#### Given information
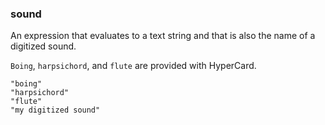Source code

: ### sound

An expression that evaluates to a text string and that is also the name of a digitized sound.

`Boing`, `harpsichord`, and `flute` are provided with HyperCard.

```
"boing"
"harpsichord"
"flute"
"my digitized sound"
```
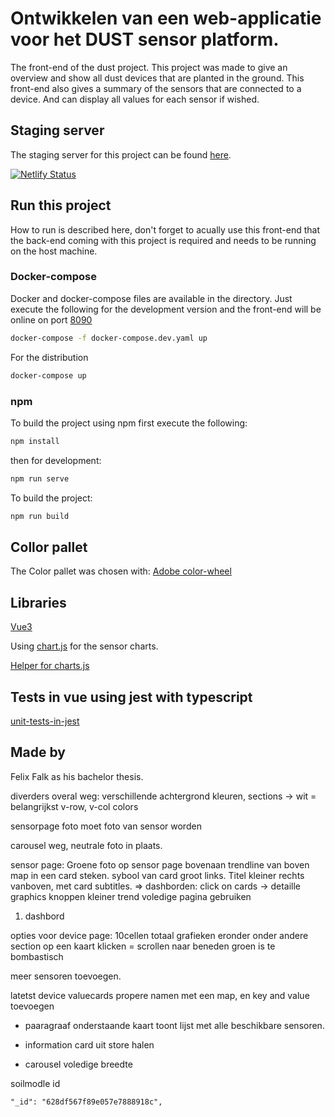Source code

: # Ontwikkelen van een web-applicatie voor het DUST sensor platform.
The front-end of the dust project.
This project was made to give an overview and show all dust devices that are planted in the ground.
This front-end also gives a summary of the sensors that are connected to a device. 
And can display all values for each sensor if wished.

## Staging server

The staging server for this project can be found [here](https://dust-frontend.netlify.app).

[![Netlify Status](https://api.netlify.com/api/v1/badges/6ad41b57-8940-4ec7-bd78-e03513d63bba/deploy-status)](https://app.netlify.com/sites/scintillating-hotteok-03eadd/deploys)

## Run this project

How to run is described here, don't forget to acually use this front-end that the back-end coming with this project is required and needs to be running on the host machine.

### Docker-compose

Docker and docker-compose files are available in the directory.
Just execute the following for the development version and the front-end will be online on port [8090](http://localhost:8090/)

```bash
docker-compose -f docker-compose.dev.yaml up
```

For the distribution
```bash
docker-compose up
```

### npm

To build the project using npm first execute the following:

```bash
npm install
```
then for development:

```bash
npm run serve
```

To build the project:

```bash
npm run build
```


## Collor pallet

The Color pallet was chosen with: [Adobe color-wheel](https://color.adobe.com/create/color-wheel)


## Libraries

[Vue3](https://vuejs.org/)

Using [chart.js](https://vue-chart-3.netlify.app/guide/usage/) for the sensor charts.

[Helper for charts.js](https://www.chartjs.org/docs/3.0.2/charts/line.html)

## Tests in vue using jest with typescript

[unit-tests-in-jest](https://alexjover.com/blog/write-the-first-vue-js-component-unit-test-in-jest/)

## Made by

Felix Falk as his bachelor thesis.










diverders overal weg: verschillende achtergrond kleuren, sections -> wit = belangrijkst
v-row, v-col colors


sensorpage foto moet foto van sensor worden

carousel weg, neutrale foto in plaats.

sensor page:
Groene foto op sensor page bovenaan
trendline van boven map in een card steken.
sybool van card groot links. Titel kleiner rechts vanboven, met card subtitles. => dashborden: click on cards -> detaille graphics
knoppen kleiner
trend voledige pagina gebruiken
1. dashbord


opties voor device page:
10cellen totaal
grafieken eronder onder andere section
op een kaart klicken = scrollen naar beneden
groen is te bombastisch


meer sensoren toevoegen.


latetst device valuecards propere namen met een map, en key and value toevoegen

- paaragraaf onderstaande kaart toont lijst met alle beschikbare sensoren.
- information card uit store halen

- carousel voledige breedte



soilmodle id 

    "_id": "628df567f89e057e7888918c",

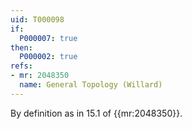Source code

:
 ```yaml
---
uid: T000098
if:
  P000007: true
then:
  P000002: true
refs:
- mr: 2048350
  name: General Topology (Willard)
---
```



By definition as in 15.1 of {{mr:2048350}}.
########
• **Activity**:
In the answer, include exactly the lines from the top of the entries through the line containing "The front-end of the dust project.", and nothing else, not even the pictures.

• **Your solution**:
Source code

: ### sound

An expression that evaluates to a text string and that is also the name of a digitized sound.

`Boing`, `harpsichord`, and `flute` are provided with HyperCard.

```
"boing"
"harpsichord"
"flute"
"my digitized sound"
```
Source code

: # Ontwikkelen van een web-applicatie voor het DUST sensor platform.
The front-end of the dust project.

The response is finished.